Records excerpted from a collection:
***

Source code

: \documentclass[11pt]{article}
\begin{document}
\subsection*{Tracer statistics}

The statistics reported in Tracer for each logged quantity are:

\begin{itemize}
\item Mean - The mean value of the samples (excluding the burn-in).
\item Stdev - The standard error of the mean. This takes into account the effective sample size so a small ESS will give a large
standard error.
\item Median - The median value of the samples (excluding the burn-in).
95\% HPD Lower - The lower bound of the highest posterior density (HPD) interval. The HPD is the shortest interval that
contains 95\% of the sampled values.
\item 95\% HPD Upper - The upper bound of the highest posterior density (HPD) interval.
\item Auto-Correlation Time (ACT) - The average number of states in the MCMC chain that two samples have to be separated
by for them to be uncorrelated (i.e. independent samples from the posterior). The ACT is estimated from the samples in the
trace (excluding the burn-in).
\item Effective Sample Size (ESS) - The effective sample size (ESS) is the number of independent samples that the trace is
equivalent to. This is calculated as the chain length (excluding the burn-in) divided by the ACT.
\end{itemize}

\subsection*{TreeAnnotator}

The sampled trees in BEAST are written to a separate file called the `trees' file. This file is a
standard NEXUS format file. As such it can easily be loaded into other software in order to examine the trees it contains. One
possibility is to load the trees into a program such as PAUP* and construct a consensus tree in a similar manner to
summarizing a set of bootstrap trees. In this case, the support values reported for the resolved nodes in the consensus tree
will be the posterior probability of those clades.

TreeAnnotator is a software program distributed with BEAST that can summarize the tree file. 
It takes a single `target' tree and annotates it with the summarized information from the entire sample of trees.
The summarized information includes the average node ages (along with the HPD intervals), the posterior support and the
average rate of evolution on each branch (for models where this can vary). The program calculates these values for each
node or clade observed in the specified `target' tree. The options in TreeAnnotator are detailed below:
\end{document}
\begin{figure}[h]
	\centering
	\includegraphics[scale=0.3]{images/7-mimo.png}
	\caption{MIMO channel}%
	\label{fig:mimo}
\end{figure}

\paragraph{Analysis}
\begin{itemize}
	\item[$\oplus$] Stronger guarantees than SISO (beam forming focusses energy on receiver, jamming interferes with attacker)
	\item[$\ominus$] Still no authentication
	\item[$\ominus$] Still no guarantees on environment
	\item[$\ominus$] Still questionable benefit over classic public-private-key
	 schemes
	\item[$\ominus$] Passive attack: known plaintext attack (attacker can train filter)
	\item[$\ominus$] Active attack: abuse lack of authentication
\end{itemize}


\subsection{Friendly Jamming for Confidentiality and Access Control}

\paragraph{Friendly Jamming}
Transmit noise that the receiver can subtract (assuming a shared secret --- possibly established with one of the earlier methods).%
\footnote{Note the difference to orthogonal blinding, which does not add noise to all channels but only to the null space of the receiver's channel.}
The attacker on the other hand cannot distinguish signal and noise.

***

ASSIGNED TASK: Go through the entries above and restate each one exactly.

EXERCISE ANSWER:
Source code

: \documentclass[11pt]{article}
\begin{document}
\subsection*{Tracer statistics}

The statistics reported in Tracer for each logged quantity are:

\begin{itemize}
\item Mean - The mean value of the samples (excluding the burn-in).
\item Stdev - The standard error of the mean. This takes into account the effective sample size so a small ESS will give a large
standard error.
\item Median - The median value of the samples (excluding the burn-in).
95\% HPD Lower - The lower bound of the highest posterior density (HPD) interval. The HPD is the shortest interval that
contains 95\% of the sampled values.
\item 95\% HPD Upper - The upper bound of the highest posterior density (HPD) interval.
\item Auto-Correlation Time (ACT) - The average number of states in the MCMC chain that two samples have to be separated
by for them to be uncorrelated (i.e. independent samples from the posterior). The ACT is estimated from the samples in the
trace (excluding the burn-in).
\item Effective Sample Size (ESS) - The effective sample size (ESS) is the number of independent samples that the trace is
equivalent to. This is calculated as the chain length (excluding the burn-in) divided by the ACT.
\end{itemize}

\subsection*{TreeAnnotator}

The sampled trees in BEAST are written to a separate file called the `trees' file. This file is a
standard NEXUS format file. As such it can easily be loaded into other software in order to examine the trees it contains. One
possibility is to load the trees into a program such as PAUP* and construct a consensus tree in a similar manner to
summarizing a set of bootstrap trees. In this case, the support values reported for the resolved nodes in the consensus tree
will be the posterior probability of those clades.

TreeAnnotator is a software program distributed with BEAST that can summarize the tree file. 
It takes a single `target' tree and annotates it with the summarized information from the entire sample of trees.
The summarized information includes the average node ages (along with the HPD intervals), the posterior support and the
average rate of evolution on each branch (for models where this can vary). The program calculates these values for each
node or clade observed in the specified `target' tree. The options in TreeAnnotator are detailed below:
\end{document}
\begin{figure}[h]
	\centering
	\includegraphics[scale=0.3]{images/7-mimo.png}
	\caption{MIMO channel}%
	\label{fig:mimo}
\end{figure}

\paragraph{Analysis}
\begin{itemize}
	\item[$\oplus$] Stronger guarantees than SISO (beam forming focusses energy on receiver, jamming interferes with attacker)
	\item[$\ominus$] Still no authentication
	\item[$\ominus$] Still no guarantees on environment
	\item[$\ominus$] Still questionable benefit over classic public-private-key
	 schemes
	\item[$\ominus$] Passive attack: known plaintext attack (attacker can train filter)
	\item[$\ominus$] Active attack: abuse lack of authentication
\end{itemize}


\subsection{Friendly Jamming for Confidentiality and Access Control}

\paragraph{Friendly Jamming}
Transmit noise that the receiver can subtract (assuming a shared secret --- possibly established with one of the earlier methods).%
\footnote{Note the difference to orthogonal blinding, which does not add noise to all channels but only to the null space of the receiver's channel.}
The attacker on the other hand cannot distinguish signal and noise.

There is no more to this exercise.